▽

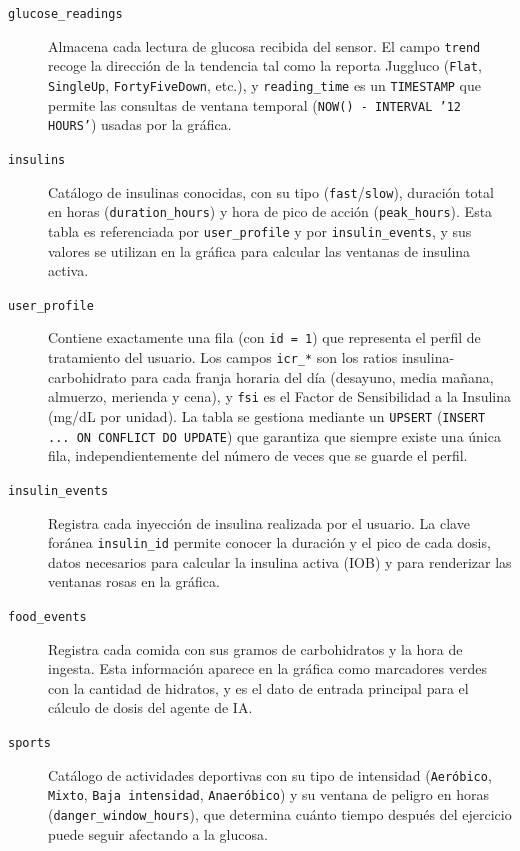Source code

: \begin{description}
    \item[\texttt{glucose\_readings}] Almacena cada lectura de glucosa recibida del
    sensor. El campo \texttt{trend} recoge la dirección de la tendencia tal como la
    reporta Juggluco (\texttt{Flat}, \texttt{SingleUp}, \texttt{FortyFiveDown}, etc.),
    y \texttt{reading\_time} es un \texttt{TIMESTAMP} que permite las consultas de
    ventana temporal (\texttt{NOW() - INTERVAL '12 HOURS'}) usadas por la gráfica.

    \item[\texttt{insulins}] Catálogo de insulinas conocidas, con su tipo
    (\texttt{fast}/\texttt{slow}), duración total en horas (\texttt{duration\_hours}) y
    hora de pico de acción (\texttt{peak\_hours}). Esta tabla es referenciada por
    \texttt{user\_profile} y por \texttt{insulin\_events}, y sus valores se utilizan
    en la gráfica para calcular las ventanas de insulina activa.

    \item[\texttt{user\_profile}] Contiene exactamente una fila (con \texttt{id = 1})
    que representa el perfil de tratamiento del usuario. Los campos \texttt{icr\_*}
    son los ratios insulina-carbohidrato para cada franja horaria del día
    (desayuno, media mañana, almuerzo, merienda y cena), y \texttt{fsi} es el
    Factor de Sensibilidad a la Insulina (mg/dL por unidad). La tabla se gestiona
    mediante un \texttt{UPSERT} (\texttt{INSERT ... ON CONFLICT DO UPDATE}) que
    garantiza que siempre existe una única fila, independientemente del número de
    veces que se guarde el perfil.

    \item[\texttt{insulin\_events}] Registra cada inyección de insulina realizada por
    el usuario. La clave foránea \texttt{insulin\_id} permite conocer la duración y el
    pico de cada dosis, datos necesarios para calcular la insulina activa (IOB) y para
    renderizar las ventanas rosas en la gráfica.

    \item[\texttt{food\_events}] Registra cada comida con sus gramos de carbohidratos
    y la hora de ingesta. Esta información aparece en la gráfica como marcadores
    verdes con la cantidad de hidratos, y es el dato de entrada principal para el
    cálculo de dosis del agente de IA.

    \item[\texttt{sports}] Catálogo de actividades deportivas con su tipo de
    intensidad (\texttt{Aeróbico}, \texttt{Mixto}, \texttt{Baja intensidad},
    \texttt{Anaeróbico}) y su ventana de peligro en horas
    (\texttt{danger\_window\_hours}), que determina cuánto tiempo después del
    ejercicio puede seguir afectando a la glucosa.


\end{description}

△
▽

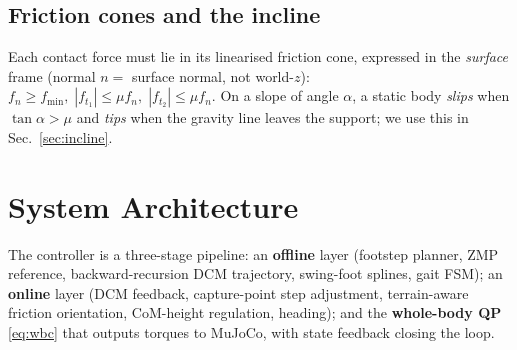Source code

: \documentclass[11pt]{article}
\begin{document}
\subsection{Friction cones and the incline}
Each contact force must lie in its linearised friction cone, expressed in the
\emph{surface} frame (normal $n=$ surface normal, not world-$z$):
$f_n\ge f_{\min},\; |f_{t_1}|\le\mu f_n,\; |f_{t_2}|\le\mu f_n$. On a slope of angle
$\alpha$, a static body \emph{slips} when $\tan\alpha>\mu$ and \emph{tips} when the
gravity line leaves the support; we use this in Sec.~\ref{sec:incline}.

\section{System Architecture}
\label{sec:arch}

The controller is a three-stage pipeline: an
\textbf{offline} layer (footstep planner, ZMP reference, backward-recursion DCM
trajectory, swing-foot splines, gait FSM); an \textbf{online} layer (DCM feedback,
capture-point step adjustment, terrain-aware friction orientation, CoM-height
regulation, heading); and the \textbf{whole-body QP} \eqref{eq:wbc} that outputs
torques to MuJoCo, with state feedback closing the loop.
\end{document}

△

PROBLEM STATEMENT:
Copy each line of the data above that holds "incline".

THE ANSWER:
\subsection{Friction cones and the incline}
gravity line leaves the support; we use this in Sec.~\ref{sec:incline}.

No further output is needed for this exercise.